Devolution within Northern Ireland
Commissioned by: The Northern Ireland Local Government Association
This report examines evidence for an extension of the responsibilities of local government in Northern Ireland (NI) through devolution from Stormont. Its context is a drive towards greater power for cities and regions across the UK, the absence of a functioning Assembly, the proposed Augmentation Review as specified in the NI Local Government Act (2014) and the EU (Withdrawal) Bill. ‘Devolution’ includes the transfer to councils of direct responsibility for services and the scrutiny by councils of matters which remain the direct responsibility of NI Executive or its agencies.
The main findings are:
- Councils were responsible for under four per cent (£738m) of public spending in NI in 2015/16, compared with 27 per cent in Scotland and Wales.

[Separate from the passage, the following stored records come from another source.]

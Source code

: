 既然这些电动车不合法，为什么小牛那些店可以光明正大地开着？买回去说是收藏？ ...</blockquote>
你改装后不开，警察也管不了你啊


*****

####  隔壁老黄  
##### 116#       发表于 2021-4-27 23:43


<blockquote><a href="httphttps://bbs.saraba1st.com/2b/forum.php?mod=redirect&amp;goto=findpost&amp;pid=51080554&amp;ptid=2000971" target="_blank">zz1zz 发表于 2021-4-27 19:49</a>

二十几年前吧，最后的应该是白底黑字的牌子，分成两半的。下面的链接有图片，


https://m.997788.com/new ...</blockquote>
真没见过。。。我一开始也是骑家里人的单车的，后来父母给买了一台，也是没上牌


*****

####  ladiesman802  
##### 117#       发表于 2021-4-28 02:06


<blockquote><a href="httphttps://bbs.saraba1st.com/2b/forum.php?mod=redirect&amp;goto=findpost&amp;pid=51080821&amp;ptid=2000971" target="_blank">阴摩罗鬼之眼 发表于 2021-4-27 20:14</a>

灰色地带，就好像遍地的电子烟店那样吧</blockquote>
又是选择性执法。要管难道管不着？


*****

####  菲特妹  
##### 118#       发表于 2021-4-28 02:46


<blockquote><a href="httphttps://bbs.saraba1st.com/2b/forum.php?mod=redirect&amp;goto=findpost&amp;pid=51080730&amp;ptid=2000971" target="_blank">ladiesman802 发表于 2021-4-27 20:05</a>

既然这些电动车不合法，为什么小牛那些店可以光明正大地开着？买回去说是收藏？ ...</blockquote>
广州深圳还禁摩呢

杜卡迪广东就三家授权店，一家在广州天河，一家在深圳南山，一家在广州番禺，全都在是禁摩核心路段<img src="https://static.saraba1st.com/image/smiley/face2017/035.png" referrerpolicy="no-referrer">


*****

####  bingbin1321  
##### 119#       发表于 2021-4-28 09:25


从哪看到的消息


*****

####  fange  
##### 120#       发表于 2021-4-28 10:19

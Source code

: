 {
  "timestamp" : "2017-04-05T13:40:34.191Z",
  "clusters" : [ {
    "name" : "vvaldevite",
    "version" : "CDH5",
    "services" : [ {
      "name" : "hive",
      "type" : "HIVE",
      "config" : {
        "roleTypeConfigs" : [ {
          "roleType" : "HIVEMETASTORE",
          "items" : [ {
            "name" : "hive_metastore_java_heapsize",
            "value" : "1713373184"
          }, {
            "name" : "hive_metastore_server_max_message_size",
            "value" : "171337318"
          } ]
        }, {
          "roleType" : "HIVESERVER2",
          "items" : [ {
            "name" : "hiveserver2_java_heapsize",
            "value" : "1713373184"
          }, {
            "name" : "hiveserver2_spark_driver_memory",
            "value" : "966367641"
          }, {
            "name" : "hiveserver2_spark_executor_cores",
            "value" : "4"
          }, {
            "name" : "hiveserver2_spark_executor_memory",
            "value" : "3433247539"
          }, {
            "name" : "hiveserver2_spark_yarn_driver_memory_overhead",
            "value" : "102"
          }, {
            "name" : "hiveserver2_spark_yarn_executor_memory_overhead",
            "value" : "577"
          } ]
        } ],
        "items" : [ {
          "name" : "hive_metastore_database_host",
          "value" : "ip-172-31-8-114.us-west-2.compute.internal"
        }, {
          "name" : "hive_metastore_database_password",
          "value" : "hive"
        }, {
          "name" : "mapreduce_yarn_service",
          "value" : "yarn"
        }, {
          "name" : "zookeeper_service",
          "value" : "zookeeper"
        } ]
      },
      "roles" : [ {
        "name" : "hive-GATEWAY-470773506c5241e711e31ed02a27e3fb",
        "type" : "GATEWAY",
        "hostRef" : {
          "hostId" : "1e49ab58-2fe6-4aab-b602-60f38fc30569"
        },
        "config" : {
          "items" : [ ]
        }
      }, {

The NI Executive’s 88 per cent share of total public spending was more than double that of the Scottish and Welsh Governments.
- Neighbourhood services are the main candidates for devolution of direct responsibility to councils. They cover highways and transport, cultural and related services, environment and regulation and planning and development. At present, councils are responsible for under half of them. If they took them all, they would be responsible for six to seven per cent of total NI public spending.
- A review of the arguments for devolution in England shows that what is key is local deliberation and decision-making about problems, priorities and solutions. Councils contain this local wisdom, but its source lies in the local community, including voluntary, third sector and business groups.
- Councils could also exercise scrutiny over areas of spending, for example aspects of social care and public health, which remain the responsibility of the Executive or its agencies. Scotland’s Local Governance Review is a model which could be adopted to examine this approach in NI.
- To play this role, councils must be focused on outcomes and be willing to act as enablers as well as doers. What the councils bring which the agencies cannot is democratic legitimacy and the possibility of public engagement in the reform and delivery of services.
Whilst the lead must rest with NILGA and the councils, devolution within NI also requires initiatives by the Secretary of State, MLAs, the NI Executive and even the NI Affairs Committee (NIAC) in Westminster. As they wrestle with public service reform, NI agencies should consider what full involvement by and through councils could offer. Community, voluntary and business groups need to be engaged in identifying the different, better outcomes they want from public service provision in NI.